Instructions for the task
Your answer must be the full set of entries, repeated exactly.

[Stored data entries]

------------------------------------------------------------

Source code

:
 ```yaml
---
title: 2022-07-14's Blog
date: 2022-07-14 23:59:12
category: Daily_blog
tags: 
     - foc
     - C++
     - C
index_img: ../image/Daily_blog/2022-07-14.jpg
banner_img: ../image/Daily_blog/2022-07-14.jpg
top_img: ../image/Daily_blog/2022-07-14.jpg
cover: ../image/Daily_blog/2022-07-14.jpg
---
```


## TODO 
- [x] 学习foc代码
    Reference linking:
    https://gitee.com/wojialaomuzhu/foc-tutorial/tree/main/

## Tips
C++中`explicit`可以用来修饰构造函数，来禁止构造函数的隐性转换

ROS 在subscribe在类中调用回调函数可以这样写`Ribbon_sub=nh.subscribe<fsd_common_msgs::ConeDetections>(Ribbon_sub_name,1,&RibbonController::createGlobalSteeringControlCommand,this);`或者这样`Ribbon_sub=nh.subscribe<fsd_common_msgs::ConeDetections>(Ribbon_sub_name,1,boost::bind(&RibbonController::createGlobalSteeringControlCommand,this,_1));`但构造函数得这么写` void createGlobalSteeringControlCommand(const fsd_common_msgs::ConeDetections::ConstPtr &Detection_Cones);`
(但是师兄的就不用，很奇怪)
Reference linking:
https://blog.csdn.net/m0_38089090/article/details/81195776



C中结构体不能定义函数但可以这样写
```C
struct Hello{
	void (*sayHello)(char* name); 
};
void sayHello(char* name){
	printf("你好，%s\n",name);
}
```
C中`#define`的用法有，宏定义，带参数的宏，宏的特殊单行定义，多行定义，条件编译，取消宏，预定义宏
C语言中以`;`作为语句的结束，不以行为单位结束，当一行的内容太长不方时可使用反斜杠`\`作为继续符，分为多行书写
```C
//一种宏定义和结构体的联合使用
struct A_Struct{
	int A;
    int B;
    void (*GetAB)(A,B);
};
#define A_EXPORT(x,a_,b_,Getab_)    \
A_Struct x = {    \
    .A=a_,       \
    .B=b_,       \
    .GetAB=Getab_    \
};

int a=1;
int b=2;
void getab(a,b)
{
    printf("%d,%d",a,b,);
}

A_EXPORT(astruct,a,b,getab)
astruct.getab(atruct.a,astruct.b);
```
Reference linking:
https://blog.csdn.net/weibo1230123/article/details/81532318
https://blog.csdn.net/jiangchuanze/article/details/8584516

------------------------------------------------------------

Answer below
Source code

:
 ```yaml
---
title: 2022-07-14's Blog
date: 2022-07-14 23:59:12
category: Daily_blog
tags: 
     - foc
     - C++
     - C
index_img: ../image/Daily_blog/2022-07-14.jpg
banner_img: ../image/Daily_blog/2022-07-14.jpg
top_img: ../image/Daily_blog/2022-07-14.jpg
cover: ../image/Daily_blog/2022-07-14.jpg
---
```


## TODO 
- [x] 学习foc代码
    Reference linking:
    https://gitee.com/wojialaomuzhu/foc-tutorial/tree/main/

## Tips
C++中`explicit`可以用来修饰构造函数，来禁止构造函数的隐性转换

ROS 在subscribe在类中调用回调函数可以这样写`Ribbon_sub=nh.subscribe<fsd_common_msgs::ConeDetections>(Ribbon_sub_name,1,&RibbonController::createGlobalSteeringControlCommand,this);`或者这样`Ribbon_sub=nh.subscribe<fsd_common_msgs::ConeDetections>(Ribbon_sub_name,1,boost::bind(&RibbonController::createGlobalSteeringControlCommand,this,_1));`但构造函数得这么写` void createGlobalSteeringControlCommand(const fsd_common_msgs::ConeDetections::ConstPtr &Detection_Cones);`
(但是师兄的就不用，很奇怪)
Reference linking:
https://blog.csdn.net/m0_38089090/article/details/81195776



C中结构体不能定义函数但可以这样写
```C
struct Hello{
	void (*sayHello)(char* name); 
};
void sayHello(char* name){
	printf("你好，%s\n",name);
}
```
C中`#define`的用法有，宏定义，带参数的宏，宏的特殊单行定义，多行定义，条件编译，取消宏，预定义宏
C语言中以`;`作为语句的结束，不以行为单位结束，当一行的内容太长不方时可使用反斜杠`\`作为继续符，分为多行书写
```C
//一种宏定义和结构体的联合使用
struct A_Struct{
	int A;
    int B;
    void (*GetAB)(A,B);
};
#define A_EXPORT(x,a_,b_,Getab_)    \
A_Struct x = {    \
    .A=a_,       \
    .B=b_,       \
    .GetAB=Getab_    \
};

int a=1;
int b=2;
void getab(a,b)
{
    printf("%d,%d",a,b,);
}

A_EXPORT(astruct,a,b,getab)
astruct.getab(atruct.a,astruct.b);
```
Reference linking:
https://blog.csdn.net/weibo1230123/article/details/81532318
https://blog.csdn.net/jiangchuanze/article/details/8584516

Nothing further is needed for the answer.